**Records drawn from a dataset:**
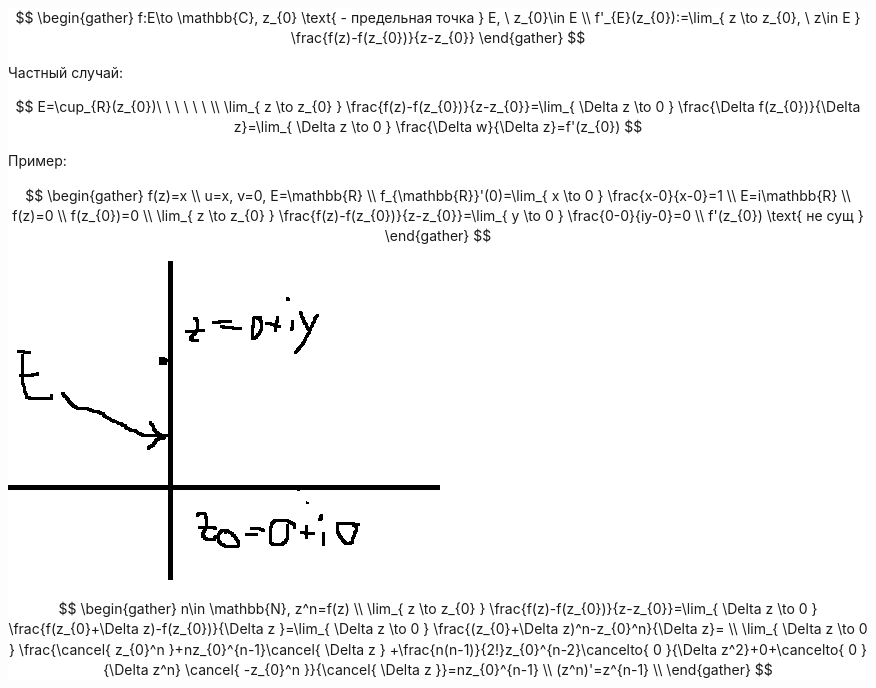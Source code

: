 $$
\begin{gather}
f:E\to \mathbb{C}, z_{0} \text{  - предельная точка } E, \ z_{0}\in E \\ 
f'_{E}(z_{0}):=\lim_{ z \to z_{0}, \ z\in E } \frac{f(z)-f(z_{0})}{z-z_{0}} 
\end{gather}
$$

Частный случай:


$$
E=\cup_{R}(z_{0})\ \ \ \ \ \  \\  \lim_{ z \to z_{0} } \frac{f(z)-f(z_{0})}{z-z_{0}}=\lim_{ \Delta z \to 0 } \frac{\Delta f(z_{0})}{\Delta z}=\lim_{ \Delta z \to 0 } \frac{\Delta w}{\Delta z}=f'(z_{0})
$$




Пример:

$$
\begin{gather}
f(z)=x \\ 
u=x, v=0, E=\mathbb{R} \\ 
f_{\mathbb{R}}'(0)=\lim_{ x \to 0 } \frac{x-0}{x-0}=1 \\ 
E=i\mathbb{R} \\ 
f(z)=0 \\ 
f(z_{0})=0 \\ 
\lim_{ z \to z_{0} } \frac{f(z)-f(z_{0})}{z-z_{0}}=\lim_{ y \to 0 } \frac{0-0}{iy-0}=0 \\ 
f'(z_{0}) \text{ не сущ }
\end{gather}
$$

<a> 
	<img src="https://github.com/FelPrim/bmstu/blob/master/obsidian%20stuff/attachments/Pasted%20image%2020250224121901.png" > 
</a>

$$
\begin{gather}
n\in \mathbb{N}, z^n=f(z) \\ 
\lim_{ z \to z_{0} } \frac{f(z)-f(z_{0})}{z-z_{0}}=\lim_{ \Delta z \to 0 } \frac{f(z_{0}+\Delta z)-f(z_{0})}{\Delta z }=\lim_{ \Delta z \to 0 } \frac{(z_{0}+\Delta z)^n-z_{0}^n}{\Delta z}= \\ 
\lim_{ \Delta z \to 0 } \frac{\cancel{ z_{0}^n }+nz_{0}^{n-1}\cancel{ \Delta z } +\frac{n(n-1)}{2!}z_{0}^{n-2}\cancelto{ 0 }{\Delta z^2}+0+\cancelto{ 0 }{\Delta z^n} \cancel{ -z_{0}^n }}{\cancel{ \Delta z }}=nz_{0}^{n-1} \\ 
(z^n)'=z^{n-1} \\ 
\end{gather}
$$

**WHAT NEEDS TO BE DONE:** Word for word, retype all of the data above, but include no pictures.

**WRITTEN RESPONSE:**
Source code

: $$
\begin{gather}
f:E\to \mathbb{C}, z_{0} \text{  - предельная точка } E, \ z_{0}\in E \\ 
f'_{E}(z_{0}):=\lim_{ z \to z_{0}, \ z\in E } \frac{f(z)-f(z_{0})}{z-z_{0}} 
\end{gather}
$$

Частный случай:


$$
E=\cup_{R}(z_{0})\ \ \ \ \ \  \\  \lim_{ z \to z_{0} } \frac{f(z)-f(z_{0})}{z-z_{0}}=\lim_{ \Delta z \to 0 } \frac{\Delta f(z_{0})}{\Delta z}=\lim_{ \Delta z \to 0 } \frac{\Delta w}{\Delta z}=f'(z_{0})
$$




Пример:

$$
\begin{gather}
f(z)=x \\ 
u=x, v=0, E=\mathbb{R} \\ 
f_{\mathbb{R}}'(0)=\lim_{ x \to 0 } \frac{x-0}{x-0}=1 \\ 
E=i\mathbb{R} \\ 
f(z)=0 \\ 
f(z_{0})=0 \\ 
\lim_{ z \to z_{0} } \frac{f(z)-f(z_{0})}{z-z_{0}}=\lim_{ y \to 0 } \frac{0-0}{iy-0}=0 \\ 
f'(z_{0}) \text{ не сущ }
\end{gather}
$$

<a> 
	<img src="https://github.com/FelPrim/bmstu/blob/master/obsidian%20stuff/attachments/Pasted%20image%2020250224121901.png" > 
</a>

$$
\begin{gather}
n\in \mathbb{N}, z^n=f(z) \\ 
\lim_{ z \to z_{0} } \frac{f(z)-f(z_{0})}{z-z_{0}}=\lim_{ \Delta z \to 0 } \frac{f(z_{0}+\Delta z)-f(z_{0})}{\Delta z }=\lim_{ \Delta z \to 0 } \frac{(z_{0}+\Delta z)^n-z_{0}^n}{\Delta z}= \\ 
\lim_{ \Delta z \to 0 } \frac{\cancel{ z_{0}^n }+nz_{0}^{n-1}\cancel{ \Delta z } +\frac{n(n-1)}{2!}z_{0}^{n-2}\cancelto{ 0 }{\Delta z^2}+0+\cancelto{ 0 }{\Delta z^n} \cancel{ -z_{0}^n }}{\cancel{ \Delta z }}=nz_{0}^{n-1} \\ 
(z^n)'=z^{n-1} \\ 
\end{gather}
$$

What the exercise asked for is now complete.